In the entries that follow, the line with "(block\_timestamp - parent\_timestamp)" opens the range and the line with "difficulty goes up." closes it; repeat that range exactly, both lines included.

== RECORDS SHOWN ==

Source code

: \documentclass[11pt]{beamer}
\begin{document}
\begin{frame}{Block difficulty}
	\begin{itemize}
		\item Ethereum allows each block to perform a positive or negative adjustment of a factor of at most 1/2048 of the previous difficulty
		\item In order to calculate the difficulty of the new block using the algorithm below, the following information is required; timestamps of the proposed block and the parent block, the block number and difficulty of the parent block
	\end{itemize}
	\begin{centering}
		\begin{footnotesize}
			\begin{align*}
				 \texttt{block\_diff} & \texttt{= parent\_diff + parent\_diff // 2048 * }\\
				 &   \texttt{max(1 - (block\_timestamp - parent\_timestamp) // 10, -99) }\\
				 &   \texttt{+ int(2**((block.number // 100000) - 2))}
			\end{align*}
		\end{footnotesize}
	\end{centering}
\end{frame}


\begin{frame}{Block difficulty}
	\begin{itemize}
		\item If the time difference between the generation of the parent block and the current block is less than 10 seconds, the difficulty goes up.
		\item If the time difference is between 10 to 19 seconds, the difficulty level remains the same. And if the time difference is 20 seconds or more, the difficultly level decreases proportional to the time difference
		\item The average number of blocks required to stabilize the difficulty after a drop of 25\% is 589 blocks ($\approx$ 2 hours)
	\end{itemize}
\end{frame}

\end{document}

===

■ **ANSWER SPACE**
				 &   \texttt{max(1 - (block\_timestamp - parent\_timestamp) // 10, -99) }\\
				 &   \texttt{+ int(2**((block.number // 100000) - 2))}
			\end{align*}
		\end{footnotesize}
	\end{centering}
\end{frame}


\begin{frame}{Block difficulty}
	\begin{itemize}
		\item If the time difference between the generation of the parent block and the current block is less than 10 seconds, the difficulty goes up.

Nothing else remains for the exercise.